EXERCISE AIM:
From the entries below, reproduce exactly the line containing "user-recommended hidden gems</p>", the line containing "## About The Project", and every line in between, with nothing added.

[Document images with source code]
####################
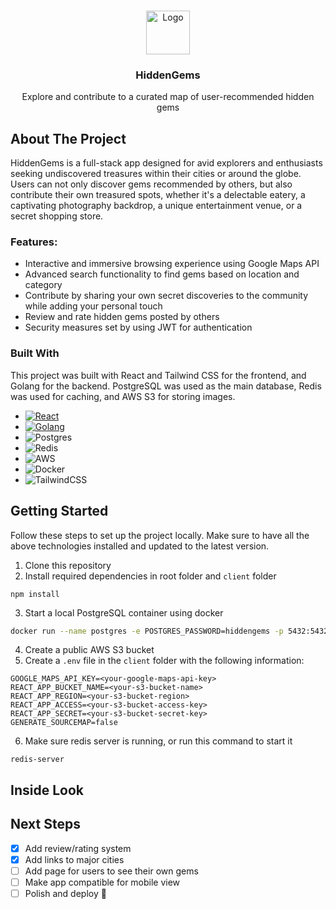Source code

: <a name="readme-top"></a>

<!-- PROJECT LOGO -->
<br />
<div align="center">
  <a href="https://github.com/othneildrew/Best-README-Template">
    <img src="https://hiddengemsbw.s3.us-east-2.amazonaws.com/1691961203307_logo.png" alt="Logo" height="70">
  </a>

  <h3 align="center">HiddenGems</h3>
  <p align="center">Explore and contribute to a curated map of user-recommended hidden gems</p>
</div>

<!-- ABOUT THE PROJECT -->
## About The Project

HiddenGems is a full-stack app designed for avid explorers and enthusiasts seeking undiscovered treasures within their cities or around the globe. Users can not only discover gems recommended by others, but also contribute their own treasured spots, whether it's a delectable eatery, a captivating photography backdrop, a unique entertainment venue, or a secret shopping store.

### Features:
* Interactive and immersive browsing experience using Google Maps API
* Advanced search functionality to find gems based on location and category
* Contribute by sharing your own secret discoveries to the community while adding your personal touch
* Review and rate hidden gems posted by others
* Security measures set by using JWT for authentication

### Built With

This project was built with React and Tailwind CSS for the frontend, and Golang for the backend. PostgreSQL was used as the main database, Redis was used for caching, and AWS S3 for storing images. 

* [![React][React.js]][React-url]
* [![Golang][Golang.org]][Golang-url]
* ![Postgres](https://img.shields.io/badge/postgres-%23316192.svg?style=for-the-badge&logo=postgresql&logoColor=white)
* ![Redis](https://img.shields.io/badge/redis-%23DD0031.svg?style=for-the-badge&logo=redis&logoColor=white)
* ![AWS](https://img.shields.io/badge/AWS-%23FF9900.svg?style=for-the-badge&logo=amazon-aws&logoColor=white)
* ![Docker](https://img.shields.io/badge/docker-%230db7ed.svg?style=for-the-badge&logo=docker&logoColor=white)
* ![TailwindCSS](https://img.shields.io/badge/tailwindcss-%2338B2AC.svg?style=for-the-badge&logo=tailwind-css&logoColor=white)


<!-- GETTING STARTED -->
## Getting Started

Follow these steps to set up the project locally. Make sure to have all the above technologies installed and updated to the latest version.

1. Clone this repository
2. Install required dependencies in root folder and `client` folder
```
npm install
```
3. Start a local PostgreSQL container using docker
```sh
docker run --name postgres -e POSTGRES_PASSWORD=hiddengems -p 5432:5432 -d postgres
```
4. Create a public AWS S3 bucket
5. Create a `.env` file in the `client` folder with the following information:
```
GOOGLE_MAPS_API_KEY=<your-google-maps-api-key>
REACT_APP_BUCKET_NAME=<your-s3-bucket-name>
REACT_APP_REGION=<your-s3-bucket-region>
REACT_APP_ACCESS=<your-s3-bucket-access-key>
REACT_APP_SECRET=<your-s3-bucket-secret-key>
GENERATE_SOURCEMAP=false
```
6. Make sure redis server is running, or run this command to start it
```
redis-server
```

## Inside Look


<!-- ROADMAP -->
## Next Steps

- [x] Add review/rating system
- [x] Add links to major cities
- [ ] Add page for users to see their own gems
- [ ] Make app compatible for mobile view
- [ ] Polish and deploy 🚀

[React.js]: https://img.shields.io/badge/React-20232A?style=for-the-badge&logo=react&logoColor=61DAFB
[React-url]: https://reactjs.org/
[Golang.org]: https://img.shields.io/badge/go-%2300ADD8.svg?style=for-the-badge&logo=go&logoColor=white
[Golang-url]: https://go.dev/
####################
RESULT FOR THIS EXERCISE:
  <p align="center">Explore and contribute to a curated map of user-recommended hidden gems</p>
</div>

<!-- ABOUT THE PROJECT -->
## About The Project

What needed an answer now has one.